Problem requirements ▸ Every entry must be echoed exactly.
* * * * * * *
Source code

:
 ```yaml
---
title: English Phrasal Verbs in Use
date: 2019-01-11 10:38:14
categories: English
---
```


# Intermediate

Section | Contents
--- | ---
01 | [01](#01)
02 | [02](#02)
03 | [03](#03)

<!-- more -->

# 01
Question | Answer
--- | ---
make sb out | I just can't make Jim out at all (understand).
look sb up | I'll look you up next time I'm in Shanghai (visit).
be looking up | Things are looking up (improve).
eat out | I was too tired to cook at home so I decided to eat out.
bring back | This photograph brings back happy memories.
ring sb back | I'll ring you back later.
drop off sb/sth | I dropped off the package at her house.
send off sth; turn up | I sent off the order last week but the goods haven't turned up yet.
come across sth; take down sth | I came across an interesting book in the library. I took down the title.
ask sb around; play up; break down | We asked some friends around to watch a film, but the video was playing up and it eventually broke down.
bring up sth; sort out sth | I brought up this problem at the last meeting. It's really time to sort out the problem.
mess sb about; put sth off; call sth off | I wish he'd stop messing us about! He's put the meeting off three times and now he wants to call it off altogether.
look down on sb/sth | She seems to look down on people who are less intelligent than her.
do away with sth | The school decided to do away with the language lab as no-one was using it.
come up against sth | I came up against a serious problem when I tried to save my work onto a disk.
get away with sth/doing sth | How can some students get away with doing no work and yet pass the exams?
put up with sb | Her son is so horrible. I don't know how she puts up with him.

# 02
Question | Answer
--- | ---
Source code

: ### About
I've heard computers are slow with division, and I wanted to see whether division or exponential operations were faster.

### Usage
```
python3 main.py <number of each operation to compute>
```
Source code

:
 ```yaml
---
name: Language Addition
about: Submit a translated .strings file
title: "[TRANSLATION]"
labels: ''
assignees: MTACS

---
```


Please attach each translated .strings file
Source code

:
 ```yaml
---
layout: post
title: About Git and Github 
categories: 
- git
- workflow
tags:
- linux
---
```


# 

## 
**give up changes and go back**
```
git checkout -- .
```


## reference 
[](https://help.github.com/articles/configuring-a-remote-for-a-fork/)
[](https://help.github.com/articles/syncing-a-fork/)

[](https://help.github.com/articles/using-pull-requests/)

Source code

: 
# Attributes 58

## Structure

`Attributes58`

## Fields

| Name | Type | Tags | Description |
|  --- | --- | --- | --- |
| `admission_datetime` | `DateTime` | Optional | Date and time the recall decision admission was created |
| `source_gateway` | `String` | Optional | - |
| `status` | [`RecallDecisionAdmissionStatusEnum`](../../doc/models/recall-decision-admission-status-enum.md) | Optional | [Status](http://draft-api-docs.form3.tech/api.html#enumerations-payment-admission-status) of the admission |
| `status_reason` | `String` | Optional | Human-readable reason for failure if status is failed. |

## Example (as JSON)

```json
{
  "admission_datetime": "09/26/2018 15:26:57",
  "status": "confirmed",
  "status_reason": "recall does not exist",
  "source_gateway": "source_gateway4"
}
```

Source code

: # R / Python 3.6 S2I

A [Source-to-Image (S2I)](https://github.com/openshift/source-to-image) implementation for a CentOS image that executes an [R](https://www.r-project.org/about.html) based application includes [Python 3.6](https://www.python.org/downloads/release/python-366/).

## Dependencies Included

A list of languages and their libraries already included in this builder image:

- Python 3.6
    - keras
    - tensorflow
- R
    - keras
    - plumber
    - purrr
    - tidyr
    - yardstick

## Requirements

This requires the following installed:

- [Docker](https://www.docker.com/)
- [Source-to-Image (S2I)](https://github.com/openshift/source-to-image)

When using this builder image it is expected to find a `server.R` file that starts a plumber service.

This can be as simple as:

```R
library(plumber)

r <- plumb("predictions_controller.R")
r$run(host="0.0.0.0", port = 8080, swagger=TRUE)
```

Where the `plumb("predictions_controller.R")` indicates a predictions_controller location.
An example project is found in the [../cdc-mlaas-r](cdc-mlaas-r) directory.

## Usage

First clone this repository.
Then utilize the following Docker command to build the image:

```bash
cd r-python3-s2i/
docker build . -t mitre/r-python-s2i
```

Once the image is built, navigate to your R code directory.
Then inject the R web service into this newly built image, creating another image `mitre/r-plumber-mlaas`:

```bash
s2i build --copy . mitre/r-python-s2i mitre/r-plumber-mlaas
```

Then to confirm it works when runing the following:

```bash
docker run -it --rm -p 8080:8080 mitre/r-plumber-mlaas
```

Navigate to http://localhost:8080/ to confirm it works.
* * * * * * *
Output for this exercise ▸
Source code

:
 ```yaml
---
title: English Phrasal Verbs in Use
date: 2019-01-11 10:38:14
categories: English
---
```


# Intermediate

Section | Contents
--- | ---
01 | [01](#01)
02 | [02](#02)
03 | [03](#03)

<!-- more -->

# 01
Question | Answer
--- | ---
make sb out | I just can't make Jim out at all (understand).
look sb up | I'll look you up next time I'm in Shanghai (visit).
be looking up | Things are looking up (improve).
eat out | I was too tired to cook at home so I decided to eat out.
bring back | This photograph brings back happy memories.
ring sb back | I'll ring you back later.
drop off sb/sth | I dropped off the package at her house.
send off sth; turn up | I sent off the order last week but the goods haven't turned up yet.
come across sth; take down sth | I came across an interesting book in the library. I took down the title.
ask sb around; play up; break down | We asked some friends around to watch a film, but the video was playing up and it eventually broke down.
bring up sth; sort out sth | I brought up this problem at the last meeting. It's really time to sort out the problem.
mess sb about; put sth off; call sth off | I wish he'd stop messing us about! He's put the meeting off three times and now he wants to call it off altogether.
look down on sb/sth | She seems to look down on people who are less intelligent than her.
do away with sth | The school decided to do away with the language lab as no-one was using it.
come up against sth | I came up against a serious problem when I tried to save my work onto a disk.
get away with sth/doing sth | How can some students get away with doing no work and yet pass the exams?
put up with sb | Her son is so horrible. I don't know how she puts up with him.

# 02
Question | Answer
--- | ---
Source code

: ### About
I've heard computers are slow with division, and I wanted to see whether division or exponential operations were faster.

### Usage
```
python3 main.py <number of each operation to compute>
```
Source code

:
 ```yaml
---
name: Language Addition
about: Submit a translated .strings file
title: "[TRANSLATION]"
labels: ''
assignees: MTACS

---
```


Please attach each translated .strings file
Source code

:
 ```yaml
---
layout: post
title: About Git and Github 
categories: 
- git
- workflow
tags:
- linux
---
```


# 

## 
**give up changes and go back**
```
git checkout -- .
```


## reference 
[](https://help.github.com/articles/configuring-a-remote-for-a-fork/)
[](https://help.github.com/articles/syncing-a-fork/)

[](https://help.github.com/articles/using-pull-requests/)

Source code

: 
# Attributes 58

## Structure

`Attributes58`

## Fields

| Name | Type | Tags | Description |
|  --- | --- | --- | --- |
| `admission_datetime` | `DateTime` | Optional | Date and time the recall decision admission was created |
| `source_gateway` | `String` | Optional | - |
| `status` | [`RecallDecisionAdmissionStatusEnum`](../../doc/models/recall-decision-admission-status-enum.md) | Optional | [Status](http://draft-api-docs.form3.tech/api.html#enumerations-payment-admission-status) of the admission |
| `status_reason` | `String` | Optional | Human-readable reason for failure if status is failed. |

## Example (as JSON)

```json
{
  "admission_datetime": "09/26/2018 15:26:57",
  "status": "confirmed",
  "status_reason": "recall does not exist",
  "source_gateway": "source_gateway4"
}
```

Source code

: # R / Python 3.6 S2I

A [Source-to-Image (S2I)](https://github.com/openshift/source-to-image) implementation for a CentOS image that executes an [R](https://www.r-project.org/about.html) based application includes [Python 3.6](https://www.python.org/downloads/release/python-366/).

## Dependencies Included

A list of languages and their libraries already included in this builder image:

- Python 3.6
    - keras
    - tensorflow
- R
    - keras
    - plumber
    - purrr
    - tidyr
    - yardstick

## Requirements

This requires the following installed:

- [Docker](https://www.docker.com/)
- [Source-to-Image (S2I)](https://github.com/openshift/source-to-image)

When using this builder image it is expected to find a `server.R` file that starts a plumber service.

This can be as simple as:

```R
library(plumber)

r <- plumb("predictions_controller.R")
r$run(host="0.0.0.0", port = 8080, swagger=TRUE)
```

Where the `plumb("predictions_controller.R")` indicates a predictions_controller location.
An example project is found in the [../cdc-mlaas-r](cdc-mlaas-r) directory.

## Usage

First clone this repository.
Then utilize the following Docker command to build the image:

```bash
cd r-python3-s2i/
docker build . -t mitre/r-python-s2i
```

Once the image is built, navigate to your R code directory.
Then inject the R web service into this newly built image, creating another image `mitre/r-plumber-mlaas`:

```bash
s2i build --copy . mitre/r-python-s2i mitre/r-plumber-mlaas
```

Then to confirm it works when runing the following:

```bash
docker run -it --rm -p 8080:8080 mitre/r-plumber-mlaas
```

Navigate to http://localhost:8080/ to confirm it works.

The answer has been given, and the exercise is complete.